■ TASK INSTRUCTIONS
When you reach the line in the listing below that contains "We define $\eqinf$", begin returning lines exactly as written, and stop after the line that contains "Sets the text colour for the item.". Return no other lines.

========

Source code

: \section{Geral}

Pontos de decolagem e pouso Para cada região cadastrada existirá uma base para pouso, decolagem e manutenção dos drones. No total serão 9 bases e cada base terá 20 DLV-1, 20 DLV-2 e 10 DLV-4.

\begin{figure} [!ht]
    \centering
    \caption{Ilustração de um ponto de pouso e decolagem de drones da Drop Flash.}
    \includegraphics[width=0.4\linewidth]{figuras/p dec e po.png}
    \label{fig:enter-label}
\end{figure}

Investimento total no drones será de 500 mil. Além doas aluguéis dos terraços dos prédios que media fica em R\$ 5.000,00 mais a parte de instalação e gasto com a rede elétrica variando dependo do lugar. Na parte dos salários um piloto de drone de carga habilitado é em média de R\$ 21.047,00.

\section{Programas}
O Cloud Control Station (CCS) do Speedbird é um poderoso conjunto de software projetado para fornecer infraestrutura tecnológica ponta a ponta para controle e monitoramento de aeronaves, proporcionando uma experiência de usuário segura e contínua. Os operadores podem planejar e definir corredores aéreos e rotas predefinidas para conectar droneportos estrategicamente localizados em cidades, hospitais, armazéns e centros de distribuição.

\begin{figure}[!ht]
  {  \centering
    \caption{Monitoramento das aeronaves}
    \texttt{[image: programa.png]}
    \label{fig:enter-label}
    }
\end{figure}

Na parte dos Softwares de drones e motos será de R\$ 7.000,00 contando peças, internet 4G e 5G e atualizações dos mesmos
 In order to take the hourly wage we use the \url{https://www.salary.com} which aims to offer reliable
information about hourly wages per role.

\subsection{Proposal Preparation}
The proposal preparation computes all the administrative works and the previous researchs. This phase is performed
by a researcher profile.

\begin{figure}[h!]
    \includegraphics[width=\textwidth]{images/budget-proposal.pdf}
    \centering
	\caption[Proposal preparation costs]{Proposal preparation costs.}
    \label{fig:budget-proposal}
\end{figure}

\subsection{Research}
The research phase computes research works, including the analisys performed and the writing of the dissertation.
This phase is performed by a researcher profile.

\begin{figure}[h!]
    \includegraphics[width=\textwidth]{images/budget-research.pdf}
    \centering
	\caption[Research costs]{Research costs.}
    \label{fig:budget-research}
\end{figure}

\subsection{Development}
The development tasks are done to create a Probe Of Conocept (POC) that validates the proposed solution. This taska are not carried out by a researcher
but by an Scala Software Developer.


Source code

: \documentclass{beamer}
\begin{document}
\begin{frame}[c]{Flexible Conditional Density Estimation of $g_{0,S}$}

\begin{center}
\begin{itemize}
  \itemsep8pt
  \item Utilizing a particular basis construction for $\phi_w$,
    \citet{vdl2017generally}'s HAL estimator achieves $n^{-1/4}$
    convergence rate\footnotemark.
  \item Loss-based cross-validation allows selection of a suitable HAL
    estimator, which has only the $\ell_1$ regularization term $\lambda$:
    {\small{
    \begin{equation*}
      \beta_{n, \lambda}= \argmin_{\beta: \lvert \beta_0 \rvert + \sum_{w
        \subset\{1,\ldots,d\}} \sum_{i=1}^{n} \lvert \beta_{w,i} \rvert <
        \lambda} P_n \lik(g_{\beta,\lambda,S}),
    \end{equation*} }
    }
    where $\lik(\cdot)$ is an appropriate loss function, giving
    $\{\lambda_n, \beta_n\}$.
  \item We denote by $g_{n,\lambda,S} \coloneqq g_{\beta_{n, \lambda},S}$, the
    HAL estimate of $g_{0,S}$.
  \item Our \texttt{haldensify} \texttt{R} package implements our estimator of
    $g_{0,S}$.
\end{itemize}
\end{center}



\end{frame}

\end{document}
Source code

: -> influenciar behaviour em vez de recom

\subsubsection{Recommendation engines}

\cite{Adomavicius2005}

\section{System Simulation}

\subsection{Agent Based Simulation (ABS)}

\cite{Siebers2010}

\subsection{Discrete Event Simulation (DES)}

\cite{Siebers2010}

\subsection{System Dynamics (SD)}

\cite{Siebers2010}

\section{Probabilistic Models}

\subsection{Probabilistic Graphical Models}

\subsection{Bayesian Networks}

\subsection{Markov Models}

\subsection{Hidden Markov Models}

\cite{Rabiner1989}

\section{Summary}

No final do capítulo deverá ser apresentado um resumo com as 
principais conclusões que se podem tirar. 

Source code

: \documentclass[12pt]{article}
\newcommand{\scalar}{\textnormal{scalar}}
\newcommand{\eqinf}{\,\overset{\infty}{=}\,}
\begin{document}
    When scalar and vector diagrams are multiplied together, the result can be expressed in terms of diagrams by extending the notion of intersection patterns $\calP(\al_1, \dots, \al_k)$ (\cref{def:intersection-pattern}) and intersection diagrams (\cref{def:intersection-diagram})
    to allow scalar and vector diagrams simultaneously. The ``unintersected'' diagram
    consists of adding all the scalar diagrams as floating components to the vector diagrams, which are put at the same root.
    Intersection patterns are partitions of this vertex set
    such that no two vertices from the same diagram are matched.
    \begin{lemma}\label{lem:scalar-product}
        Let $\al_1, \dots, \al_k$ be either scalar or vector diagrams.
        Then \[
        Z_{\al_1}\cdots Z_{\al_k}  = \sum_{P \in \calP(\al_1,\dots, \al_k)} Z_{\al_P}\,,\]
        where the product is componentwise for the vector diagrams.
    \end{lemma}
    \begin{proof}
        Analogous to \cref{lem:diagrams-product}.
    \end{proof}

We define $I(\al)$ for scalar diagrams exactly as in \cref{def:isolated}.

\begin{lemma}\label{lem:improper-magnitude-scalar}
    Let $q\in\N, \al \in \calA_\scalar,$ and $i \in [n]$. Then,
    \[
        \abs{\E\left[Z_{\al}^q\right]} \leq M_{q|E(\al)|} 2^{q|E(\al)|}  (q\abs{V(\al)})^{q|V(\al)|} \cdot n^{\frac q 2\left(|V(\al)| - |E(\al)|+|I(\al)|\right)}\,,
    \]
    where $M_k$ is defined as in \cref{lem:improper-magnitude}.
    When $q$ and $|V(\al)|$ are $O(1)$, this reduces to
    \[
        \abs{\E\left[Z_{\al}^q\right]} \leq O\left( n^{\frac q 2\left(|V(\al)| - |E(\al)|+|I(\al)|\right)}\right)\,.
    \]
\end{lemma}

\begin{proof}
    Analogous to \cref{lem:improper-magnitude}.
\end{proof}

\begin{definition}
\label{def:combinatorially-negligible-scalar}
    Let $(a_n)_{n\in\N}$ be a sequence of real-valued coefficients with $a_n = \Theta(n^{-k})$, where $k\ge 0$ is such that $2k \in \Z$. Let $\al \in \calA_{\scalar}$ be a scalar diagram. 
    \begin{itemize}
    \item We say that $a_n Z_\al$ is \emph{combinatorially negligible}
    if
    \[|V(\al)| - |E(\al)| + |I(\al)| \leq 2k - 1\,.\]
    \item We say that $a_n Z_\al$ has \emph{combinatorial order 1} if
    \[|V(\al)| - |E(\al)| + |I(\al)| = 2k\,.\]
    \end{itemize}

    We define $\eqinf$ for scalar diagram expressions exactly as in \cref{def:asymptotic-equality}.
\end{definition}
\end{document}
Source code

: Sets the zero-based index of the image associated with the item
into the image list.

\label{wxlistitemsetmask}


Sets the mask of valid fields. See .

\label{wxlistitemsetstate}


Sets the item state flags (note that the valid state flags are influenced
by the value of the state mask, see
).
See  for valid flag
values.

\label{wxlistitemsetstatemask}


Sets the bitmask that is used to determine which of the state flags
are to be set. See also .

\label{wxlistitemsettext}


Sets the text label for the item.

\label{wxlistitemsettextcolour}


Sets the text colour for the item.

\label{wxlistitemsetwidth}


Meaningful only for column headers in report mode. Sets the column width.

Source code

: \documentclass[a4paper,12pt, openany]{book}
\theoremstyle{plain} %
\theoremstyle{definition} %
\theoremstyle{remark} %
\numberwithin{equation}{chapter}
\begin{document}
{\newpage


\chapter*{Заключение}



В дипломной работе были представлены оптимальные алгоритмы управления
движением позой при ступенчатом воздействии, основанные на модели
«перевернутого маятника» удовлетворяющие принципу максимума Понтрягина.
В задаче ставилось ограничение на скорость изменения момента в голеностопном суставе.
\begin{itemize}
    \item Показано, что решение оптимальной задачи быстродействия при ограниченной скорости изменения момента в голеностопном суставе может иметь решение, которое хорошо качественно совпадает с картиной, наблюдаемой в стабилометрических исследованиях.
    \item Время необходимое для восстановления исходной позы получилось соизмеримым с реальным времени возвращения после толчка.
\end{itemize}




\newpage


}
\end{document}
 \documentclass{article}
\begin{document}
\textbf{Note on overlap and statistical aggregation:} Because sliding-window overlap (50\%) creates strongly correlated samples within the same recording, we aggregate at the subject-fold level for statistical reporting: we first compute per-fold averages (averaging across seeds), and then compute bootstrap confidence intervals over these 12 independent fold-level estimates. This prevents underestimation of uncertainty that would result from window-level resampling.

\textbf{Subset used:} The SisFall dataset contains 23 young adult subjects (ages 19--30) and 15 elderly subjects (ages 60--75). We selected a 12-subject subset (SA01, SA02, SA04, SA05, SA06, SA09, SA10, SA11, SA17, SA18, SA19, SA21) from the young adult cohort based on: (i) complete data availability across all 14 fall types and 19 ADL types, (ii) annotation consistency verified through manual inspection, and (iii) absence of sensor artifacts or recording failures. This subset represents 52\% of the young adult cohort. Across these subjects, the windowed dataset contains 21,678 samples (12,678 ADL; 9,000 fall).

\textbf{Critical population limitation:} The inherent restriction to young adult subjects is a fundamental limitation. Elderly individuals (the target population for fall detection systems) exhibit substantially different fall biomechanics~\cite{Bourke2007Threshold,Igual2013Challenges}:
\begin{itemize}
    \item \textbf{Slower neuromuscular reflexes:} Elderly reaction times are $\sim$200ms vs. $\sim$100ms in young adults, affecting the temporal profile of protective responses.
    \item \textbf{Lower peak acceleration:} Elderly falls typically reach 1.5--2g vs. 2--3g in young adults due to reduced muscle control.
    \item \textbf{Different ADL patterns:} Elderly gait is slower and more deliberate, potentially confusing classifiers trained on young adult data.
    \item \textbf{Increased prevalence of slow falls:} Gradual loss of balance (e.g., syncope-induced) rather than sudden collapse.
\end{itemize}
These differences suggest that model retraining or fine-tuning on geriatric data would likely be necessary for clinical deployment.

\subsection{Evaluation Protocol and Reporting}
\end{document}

========

■ SOLUTION TO THIS PROBLEM
    We define $\eqinf$ for scalar diagram expressions exactly as in \cref{def:asymptotic-equality}.
\end{definition}
\end{document}
Source code

: Sets the zero-based index of the image associated with the item
into the image list.

\label{wxlistitemsetmask}


Sets the mask of valid fields. See .

\label{wxlistitemsetstate}


Sets the item state flags (note that the valid state flags are influenced
by the value of the state mask, see
).
See  for valid flag
values.

\label{wxlistitemsetstatemask}


Sets the bitmask that is used to determine which of the state flags
are to be set. See also .

\label{wxlistitemsettext}


Sets the text label for the item.

\label{wxlistitemsettextcolour}


Sets the text colour for the item.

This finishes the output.